Here's Chinese Foreign Ministry spokesman Hong Lei excusing Ai Weiwei's imprisonment for what has now been almost three weeks without charge:



And here's US State Department spokesman Mark Toner excusing the refusal of US authorities to grant private, unmonitored access to the UN Special Rapporteur to Bradley Manning, currently in prison awaiting trial on charges including "aiding the enemy":



This is not to draw any kind of general equivalence between the wrong-doings of their respective governments. However, if the United States is going to say that it has "nothing to hide" and then refuse to grant unmonitored access to people who in any other country would be called political prisoners, then the differences between it and China are not as big as you would otherwise think.

5 comments:

Michael Turton said...

Same thought I had. Fortunately China is not in a position to rip the US. Otherwise the US government has handed them a ton of leverage.

FOARP said...

Yeah, it's not that I think that Manning necessarily and under all circumstances has no case to answer (although some of the charges brought - particularly that of aiding the enemy, seem absurd). However, the treatment he has received, and the US government's actions, cast significant doubt on his treatment.

justrecently said...

Another thought - provided that Mannings is guilty as suspected (which is a big IF, and could remain one, depending on the way he will be tried), it is obvious to me that what was clearly confidential (different from the vague Chinese definition of state secrets).
In a case such as Wikileaks, a ordinary criminal court should be a much better place to decide if and how Mannings should be considered guilty.
A comparison between China's and America's legal system would be uncalled for in my opinion, but then, that's not what your post is about anyway. Mark Toner failed completely - and as a side note, I wish that Germany had correspondents and journalists who'd show the same doggedness in having their questions answered.

Lot Grundy said...

Whilst the clip didn't show it, it probably wasn't there anyway: a reporter questioning the verisimilitude of the party representative's statement's.

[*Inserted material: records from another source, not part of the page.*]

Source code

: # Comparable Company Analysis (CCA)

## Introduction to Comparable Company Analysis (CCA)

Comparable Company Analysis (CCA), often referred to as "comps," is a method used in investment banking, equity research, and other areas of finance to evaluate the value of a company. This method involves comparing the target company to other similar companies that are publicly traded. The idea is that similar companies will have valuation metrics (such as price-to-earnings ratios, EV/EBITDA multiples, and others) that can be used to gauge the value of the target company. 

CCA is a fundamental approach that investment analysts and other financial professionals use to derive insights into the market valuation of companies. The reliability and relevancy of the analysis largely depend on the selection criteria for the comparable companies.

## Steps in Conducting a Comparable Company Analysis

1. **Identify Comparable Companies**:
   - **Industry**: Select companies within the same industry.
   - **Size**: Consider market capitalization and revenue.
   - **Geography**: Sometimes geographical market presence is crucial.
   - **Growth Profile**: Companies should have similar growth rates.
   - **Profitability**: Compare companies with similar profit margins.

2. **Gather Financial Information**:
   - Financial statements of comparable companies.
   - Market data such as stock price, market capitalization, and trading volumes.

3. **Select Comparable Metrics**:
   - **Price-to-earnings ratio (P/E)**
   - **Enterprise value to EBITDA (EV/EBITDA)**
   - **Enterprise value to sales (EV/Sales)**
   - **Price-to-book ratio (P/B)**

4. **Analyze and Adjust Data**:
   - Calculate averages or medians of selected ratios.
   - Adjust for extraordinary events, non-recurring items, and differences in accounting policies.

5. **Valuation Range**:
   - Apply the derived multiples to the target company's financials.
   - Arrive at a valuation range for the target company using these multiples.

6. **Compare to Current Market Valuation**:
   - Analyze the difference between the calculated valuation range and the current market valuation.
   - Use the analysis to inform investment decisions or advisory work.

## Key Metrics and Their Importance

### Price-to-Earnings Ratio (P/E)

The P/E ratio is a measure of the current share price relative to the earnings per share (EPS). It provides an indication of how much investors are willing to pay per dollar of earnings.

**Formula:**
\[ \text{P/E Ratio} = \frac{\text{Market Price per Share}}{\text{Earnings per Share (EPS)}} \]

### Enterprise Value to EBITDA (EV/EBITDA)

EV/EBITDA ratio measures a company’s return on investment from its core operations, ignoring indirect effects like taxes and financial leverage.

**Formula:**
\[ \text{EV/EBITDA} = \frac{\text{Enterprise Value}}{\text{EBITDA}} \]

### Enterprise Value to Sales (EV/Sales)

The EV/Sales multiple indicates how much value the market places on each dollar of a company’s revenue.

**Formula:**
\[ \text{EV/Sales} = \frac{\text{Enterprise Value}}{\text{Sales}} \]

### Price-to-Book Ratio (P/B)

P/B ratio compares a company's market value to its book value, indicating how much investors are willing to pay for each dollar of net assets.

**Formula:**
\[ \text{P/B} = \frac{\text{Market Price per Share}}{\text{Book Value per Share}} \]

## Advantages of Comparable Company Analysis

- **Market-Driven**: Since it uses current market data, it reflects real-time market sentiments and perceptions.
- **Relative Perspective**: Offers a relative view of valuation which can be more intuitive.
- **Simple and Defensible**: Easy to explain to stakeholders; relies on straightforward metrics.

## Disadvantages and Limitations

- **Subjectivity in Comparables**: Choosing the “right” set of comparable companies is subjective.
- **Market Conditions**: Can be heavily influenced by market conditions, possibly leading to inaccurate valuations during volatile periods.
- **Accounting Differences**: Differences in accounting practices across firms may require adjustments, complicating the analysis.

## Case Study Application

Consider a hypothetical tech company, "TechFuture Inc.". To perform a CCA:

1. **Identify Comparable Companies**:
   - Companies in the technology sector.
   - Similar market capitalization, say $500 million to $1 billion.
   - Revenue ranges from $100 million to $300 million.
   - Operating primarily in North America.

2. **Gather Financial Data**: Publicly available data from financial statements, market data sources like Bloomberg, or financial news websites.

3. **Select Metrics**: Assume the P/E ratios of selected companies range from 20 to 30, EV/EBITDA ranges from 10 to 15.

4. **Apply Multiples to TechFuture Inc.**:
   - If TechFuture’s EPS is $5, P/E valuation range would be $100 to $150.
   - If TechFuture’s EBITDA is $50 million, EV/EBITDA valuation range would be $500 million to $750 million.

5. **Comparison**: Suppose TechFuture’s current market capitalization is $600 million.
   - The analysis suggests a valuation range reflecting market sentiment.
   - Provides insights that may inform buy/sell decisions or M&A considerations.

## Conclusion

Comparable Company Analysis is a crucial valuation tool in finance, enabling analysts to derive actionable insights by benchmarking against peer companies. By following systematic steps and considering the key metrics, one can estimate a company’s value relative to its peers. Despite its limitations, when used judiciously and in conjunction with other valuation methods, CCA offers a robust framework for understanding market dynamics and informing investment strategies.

Obvious point, but worth making.

FOARP said...

Lot, I asked Jim Fallows, China correspondent for the Atlantic why western journalists in China didn't ask the government why they were blocking websites, even if they knew they were only going to get stonewalled:

"In principle , I agree – it would be valuable to hear a formal confirm/deny. In practice, there is no point even in trying to get an answer. I speak from experience! (It’s like saying: Wouldn’t it be good to get Scalia to answer whether he really gave the election to Bush in 2000. ) Among other things it is entirely in the government’s interest NOT to be clear about these things. Ambiguity works in their favor. For form’s sake journalists try every so often for answers. But it’s purely formal"

I guess that's about it. Your not going to get an answer, so don't even bother trying.